• [PROBLEM TO SOLVE]: Show, in full, each line of the data that contains "style".

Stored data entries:
******************************
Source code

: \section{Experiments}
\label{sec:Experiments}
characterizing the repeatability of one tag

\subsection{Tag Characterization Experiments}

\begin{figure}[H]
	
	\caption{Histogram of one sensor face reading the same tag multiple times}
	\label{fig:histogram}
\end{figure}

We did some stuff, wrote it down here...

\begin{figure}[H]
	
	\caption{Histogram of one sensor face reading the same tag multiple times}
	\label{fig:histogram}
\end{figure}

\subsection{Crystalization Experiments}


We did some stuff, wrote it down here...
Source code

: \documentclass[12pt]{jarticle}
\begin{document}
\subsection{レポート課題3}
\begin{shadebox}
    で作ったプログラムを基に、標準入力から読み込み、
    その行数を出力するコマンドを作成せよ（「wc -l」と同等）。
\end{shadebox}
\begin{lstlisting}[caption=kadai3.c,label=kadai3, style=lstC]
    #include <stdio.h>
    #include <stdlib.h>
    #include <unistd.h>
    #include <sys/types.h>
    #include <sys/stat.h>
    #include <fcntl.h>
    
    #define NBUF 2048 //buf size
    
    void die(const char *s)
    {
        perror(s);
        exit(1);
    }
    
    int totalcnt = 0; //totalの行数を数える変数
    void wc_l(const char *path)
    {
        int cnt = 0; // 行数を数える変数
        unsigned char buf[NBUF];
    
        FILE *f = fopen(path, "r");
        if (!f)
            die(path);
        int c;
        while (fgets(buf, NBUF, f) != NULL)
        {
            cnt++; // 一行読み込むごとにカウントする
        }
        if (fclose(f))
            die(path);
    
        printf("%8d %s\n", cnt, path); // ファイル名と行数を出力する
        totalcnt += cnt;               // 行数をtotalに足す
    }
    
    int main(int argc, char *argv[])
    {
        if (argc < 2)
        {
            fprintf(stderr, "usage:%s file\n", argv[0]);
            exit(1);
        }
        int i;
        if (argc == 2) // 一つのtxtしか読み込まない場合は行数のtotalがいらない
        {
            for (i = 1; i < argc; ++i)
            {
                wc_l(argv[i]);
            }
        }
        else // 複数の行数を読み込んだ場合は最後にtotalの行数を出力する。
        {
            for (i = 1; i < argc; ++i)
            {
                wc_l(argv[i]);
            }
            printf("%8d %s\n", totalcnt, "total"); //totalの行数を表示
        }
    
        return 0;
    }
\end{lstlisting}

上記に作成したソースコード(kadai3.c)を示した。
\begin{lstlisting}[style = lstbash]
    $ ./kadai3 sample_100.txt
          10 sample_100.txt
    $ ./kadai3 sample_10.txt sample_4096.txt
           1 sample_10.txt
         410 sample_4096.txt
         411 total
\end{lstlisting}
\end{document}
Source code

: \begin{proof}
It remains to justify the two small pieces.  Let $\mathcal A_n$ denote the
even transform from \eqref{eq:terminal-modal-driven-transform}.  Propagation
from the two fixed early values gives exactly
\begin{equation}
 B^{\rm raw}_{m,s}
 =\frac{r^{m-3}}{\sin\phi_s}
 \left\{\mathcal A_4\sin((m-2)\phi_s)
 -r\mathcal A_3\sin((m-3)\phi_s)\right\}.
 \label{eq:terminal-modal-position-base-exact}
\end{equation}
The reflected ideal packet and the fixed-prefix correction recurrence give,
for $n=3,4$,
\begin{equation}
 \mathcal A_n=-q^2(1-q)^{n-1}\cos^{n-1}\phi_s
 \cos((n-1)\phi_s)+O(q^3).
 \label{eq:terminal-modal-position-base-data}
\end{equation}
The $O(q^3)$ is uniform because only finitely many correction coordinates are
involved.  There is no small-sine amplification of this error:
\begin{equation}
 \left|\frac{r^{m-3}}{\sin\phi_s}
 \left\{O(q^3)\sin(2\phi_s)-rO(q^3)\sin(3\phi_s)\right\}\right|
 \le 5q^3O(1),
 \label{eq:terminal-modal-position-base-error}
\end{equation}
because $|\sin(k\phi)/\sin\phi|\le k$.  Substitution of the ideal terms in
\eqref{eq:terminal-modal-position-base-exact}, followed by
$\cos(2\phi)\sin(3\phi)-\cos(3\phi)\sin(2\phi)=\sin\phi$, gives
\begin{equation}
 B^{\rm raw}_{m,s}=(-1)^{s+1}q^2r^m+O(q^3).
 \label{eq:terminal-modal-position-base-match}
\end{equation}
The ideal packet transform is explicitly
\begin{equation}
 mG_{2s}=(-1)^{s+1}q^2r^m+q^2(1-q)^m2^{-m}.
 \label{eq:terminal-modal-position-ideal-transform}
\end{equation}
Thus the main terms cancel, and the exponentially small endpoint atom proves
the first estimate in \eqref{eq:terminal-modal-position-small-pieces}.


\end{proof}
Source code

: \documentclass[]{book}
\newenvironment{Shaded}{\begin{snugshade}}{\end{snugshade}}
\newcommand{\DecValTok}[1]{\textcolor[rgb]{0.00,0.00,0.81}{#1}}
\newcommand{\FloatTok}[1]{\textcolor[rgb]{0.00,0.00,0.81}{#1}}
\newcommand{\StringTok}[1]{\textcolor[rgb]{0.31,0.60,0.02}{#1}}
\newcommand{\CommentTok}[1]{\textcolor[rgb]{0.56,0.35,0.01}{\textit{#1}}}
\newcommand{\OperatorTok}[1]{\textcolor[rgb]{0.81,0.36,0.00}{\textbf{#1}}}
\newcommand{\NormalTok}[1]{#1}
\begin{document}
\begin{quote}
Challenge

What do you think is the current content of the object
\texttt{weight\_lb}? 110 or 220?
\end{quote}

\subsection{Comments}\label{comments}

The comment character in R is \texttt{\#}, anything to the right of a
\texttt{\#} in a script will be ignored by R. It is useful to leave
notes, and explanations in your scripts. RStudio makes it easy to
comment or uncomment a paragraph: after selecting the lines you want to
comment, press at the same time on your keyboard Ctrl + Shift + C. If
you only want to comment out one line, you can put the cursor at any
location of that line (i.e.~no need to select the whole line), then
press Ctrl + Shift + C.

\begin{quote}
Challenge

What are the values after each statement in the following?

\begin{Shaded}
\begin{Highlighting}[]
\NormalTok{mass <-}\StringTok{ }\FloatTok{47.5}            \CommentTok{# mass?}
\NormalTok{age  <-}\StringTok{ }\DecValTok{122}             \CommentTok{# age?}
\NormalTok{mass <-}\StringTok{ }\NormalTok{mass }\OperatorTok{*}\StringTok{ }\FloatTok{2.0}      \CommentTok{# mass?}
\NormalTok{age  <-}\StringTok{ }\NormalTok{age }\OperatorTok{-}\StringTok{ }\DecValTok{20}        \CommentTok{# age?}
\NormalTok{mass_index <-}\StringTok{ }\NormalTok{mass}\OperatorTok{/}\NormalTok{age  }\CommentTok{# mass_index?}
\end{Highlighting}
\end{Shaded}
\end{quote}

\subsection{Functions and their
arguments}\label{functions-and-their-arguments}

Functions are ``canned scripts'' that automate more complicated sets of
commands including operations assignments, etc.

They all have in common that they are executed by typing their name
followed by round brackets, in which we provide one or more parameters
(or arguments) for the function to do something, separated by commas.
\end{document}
******************************
• [SOLUTION]:
\begin{lstlisting}[caption=kadai3.c,label=kadai3, style=lstC]
\begin{lstlisting}[style = lstbash]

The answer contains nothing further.